#### [Recorded data]
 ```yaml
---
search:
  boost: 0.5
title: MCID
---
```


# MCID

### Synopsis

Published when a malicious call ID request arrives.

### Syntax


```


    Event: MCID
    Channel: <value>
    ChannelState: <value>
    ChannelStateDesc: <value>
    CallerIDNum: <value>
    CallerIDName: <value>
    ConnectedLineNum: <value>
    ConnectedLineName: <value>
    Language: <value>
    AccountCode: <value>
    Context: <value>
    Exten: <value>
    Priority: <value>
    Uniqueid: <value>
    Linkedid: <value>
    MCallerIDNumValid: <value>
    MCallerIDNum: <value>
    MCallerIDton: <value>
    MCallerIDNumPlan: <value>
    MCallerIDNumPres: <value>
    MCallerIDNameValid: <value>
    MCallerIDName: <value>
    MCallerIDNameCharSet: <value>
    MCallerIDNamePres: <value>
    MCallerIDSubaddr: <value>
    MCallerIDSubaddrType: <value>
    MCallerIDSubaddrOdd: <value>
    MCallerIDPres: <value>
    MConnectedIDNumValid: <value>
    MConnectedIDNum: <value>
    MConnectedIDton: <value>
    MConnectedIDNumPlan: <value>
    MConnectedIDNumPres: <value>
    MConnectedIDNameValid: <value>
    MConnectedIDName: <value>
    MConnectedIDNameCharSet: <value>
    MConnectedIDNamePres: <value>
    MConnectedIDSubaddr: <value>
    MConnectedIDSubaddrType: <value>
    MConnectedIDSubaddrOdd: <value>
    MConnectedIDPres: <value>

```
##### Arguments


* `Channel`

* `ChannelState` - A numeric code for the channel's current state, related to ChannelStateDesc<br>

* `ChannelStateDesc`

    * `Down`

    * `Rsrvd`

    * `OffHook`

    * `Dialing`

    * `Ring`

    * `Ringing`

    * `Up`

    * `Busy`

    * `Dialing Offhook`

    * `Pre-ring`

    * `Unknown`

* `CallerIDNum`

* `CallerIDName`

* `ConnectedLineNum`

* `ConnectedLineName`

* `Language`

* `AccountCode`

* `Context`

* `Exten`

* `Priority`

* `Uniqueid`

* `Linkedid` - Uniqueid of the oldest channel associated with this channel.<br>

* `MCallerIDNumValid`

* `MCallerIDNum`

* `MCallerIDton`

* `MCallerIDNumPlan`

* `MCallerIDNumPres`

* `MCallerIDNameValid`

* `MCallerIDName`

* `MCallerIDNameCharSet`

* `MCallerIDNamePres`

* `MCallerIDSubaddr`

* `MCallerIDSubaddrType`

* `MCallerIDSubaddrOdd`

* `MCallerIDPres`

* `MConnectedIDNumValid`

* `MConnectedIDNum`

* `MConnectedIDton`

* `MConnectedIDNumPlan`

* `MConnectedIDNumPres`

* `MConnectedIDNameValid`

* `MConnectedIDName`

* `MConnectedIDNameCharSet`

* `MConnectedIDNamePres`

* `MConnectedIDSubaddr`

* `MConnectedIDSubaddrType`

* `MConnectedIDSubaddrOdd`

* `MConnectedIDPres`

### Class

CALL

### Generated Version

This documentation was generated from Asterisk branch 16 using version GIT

#### [Work to be completed]
Write the data out again. Match it exactly.

#### [Exercise response]
 ```yaml
---
search:
  boost: 0.5
title: MCID
---
```


# MCID

### Synopsis

Published when a malicious call ID request arrives.

### Syntax


```


    Event: MCID
    Channel: <value>
    ChannelState: <value>
    ChannelStateDesc: <value>
    CallerIDNum: <value>
    CallerIDName: <value>
    ConnectedLineNum: <value>
    ConnectedLineName: <value>
    Language: <value>
    AccountCode: <value>
    Context: <value>
    Exten: <value>
    Priority: <value>
    Uniqueid: <value>
    Linkedid: <value>
    MCallerIDNumValid: <value>
    MCallerIDNum: <value>
    MCallerIDton: <value>
    MCallerIDNumPlan: <value>
    MCallerIDNumPres: <value>
    MCallerIDNameValid: <value>
    MCallerIDName: <value>
    MCallerIDNameCharSet: <value>
    MCallerIDNamePres: <value>
    MCallerIDSubaddr: <value>
    MCallerIDSubaddrType: <value>
    MCallerIDSubaddrOdd: <value>
    MCallerIDPres: <value>
    MConnectedIDNumValid: <value>
    MConnectedIDNum: <value>
    MConnectedIDton: <value>
    MConnectedIDNumPlan: <value>
    MConnectedIDNumPres: <value>
    MConnectedIDNameValid: <value>
    MConnectedIDName: <value>
    MConnectedIDNameCharSet: <value>
    MConnectedIDNamePres: <value>
    MConnectedIDSubaddr: <value>
    MConnectedIDSubaddrType: <value>
    MConnectedIDSubaddrOdd: <value>
    MConnectedIDPres: <value>

```
##### Arguments


* `Channel`

* `ChannelState` - A numeric code for the channel's current state, related to ChannelStateDesc<br>

* `ChannelStateDesc`

    * `Down`

    * `Rsrvd`

    * `OffHook`

    * `Dialing`

    * `Ring`

    * `Ringing`

    * `Up`

    * `Busy`

    * `Dialing Offhook`

    * `Pre-ring`

    * `Unknown`

* `CallerIDNum`

* `CallerIDName`

* `ConnectedLineNum`

* `ConnectedLineName`

* `Language`

* `AccountCode`

* `Context`

* `Exten`

* `Priority`

* `Uniqueid`

* `Linkedid` - Uniqueid of the oldest channel associated with this channel.<br>

* `MCallerIDNumValid`

* `MCallerIDNum`

* `MCallerIDton`

* `MCallerIDNumPlan`

* `MCallerIDNumPres`

* `MCallerIDNameValid`

* `MCallerIDName`

* `MCallerIDNameCharSet`

* `MCallerIDNamePres`

* `MCallerIDSubaddr`

* `MCallerIDSubaddrType`

* `MCallerIDSubaddrOdd`

* `MCallerIDPres`

* `MConnectedIDNumValid`

* `MConnectedIDNum`

* `MConnectedIDton`

* `MConnectedIDNumPlan`

* `MConnectedIDNumPres`

* `MConnectedIDNameValid`

* `MConnectedIDName`

* `MConnectedIDNameCharSet`

* `MConnectedIDNamePres`

* `MConnectedIDSubaddr`

* `MConnectedIDSubaddrType`

* `MConnectedIDSubaddrOdd`

* `MConnectedIDPres`

### Class

CALL

### Generated Version

This documentation was generated from Asterisk branch 16 using version GIT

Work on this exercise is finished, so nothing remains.